Here the interval in both flows means a time gap between subsequent calls to check for the data in order to avoid reaching Google Cloud limits.

# Complete ETL pipeline

For the use cases where multiple tasks need to be run in parallel and we would need to create an internal dependency between those tasks. For this, we can use the Kestra features and plugins to maintain the pipeline orchestration, data modelization and data lineage.

For instance, we want to build a pipeline where we want to find out daily available stock based on the previous day’s sales and stock data. We can create the pipeline using the above basic Kestra operations and plugin features and this pipeline could consist of the following tasks:

  1. Setup a trigger (opens new window) which will invoke the pipeline when daily sales and stock data are dumped in the GCS bucket.
  2. Creating a dataset (opens new window) in BigQuery specifically to store all the intermediate tables.
  3. Loading the data from the Google Cloud Storage (opens new window) and storing it in the destination tables.
  4. Run parallel (opens new window) tasks to aggregate the product level stock and sales data and store both tables in BigQuery.
  5. Run a query (opens new window) to calculate the remaining stock at the product level by subtracting from stock to sales only after storing the above tables.
  6. Export in Google Cloud Storage (opens new window) the updated stock data.
  7. Clean up all the intermediate tables (opens new window) and datasets in BigQuery (opens new window).

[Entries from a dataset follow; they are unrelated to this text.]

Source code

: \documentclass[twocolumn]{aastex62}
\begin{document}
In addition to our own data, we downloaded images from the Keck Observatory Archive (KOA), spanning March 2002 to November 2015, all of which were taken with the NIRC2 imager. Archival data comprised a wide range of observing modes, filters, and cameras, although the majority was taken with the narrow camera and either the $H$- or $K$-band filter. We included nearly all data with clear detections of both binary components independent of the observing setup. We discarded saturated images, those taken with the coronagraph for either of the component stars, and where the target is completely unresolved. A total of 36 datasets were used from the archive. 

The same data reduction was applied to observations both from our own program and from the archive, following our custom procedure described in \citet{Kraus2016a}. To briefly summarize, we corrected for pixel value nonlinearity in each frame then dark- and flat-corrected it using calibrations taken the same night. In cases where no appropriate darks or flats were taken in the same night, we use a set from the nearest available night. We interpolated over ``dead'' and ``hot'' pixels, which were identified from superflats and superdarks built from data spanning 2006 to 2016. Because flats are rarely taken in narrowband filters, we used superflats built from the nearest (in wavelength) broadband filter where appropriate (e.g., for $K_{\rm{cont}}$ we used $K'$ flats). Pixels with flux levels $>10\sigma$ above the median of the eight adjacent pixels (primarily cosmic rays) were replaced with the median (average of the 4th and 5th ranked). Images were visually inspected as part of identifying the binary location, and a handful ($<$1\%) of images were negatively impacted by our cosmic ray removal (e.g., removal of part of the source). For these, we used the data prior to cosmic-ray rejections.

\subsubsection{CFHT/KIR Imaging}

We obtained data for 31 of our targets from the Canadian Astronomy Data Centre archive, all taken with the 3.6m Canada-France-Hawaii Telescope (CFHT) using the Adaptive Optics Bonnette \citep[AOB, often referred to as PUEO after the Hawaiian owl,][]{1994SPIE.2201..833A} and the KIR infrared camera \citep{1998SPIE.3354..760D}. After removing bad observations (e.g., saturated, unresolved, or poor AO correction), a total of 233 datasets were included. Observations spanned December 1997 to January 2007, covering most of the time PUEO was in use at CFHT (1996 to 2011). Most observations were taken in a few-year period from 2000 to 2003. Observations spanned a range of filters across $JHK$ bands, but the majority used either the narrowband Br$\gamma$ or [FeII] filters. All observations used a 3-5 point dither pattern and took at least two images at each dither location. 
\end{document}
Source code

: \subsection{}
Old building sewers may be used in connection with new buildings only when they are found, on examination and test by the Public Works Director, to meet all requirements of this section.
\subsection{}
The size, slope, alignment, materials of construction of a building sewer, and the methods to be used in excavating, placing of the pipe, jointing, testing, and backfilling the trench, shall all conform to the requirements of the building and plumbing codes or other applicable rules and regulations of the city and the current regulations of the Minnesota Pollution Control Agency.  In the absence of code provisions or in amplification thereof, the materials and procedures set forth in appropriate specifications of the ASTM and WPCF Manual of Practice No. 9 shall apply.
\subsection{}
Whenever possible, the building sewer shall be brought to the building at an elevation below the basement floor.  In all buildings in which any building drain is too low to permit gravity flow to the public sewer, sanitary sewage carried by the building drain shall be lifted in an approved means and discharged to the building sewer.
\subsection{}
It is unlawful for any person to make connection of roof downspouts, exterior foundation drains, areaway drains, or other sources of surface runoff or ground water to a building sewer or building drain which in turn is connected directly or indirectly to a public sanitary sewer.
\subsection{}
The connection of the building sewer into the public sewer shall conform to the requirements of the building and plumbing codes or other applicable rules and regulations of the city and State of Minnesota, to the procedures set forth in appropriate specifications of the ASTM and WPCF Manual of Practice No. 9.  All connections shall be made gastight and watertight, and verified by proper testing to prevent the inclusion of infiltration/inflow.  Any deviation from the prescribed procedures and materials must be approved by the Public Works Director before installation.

To trigger the flow, we can set the GCS (opens new window) Trigger plugin where we can provide the condition to trigger the flow only if the file should be present in the listening folder of the GCS bucket.

For creating a sequential execution of tasks that has the dependency on the previous task, we need to provide all the sub-tasks in the parent task of the Sequential (opens new window) type. This sequential flow will be used to calculate the remaining stock at the product level using a Query plugin.

While to run the tasks in parallel where the output of the task is not dependent, we need to specify all these tasks in type as Parallel (opens new window). In the above example, aggregating sales and stock data at the product level are two independent tasks which can be run in parallel using this plugin type.

Here we can also provide the output of one task to the input to another task using the {{outputs.task_id.output_parameter}}`.

# Conclusion

We saw that Kestra (opens new window) offers a variety of plugins for creating a complete ETL/ELT pipeline using the GCP BigQuery service along with features for monitoring the pipeline executions. It can be also used to schedule the Flow, provide easy debugging, and maintain the external dependencies. This blog post tries to showcase a few uses-case of how Kestra can be used along with the sample snippets for using the Kestra hands-on for you to start exploring the Kestra (opens new window) as it can cover endless use-cases.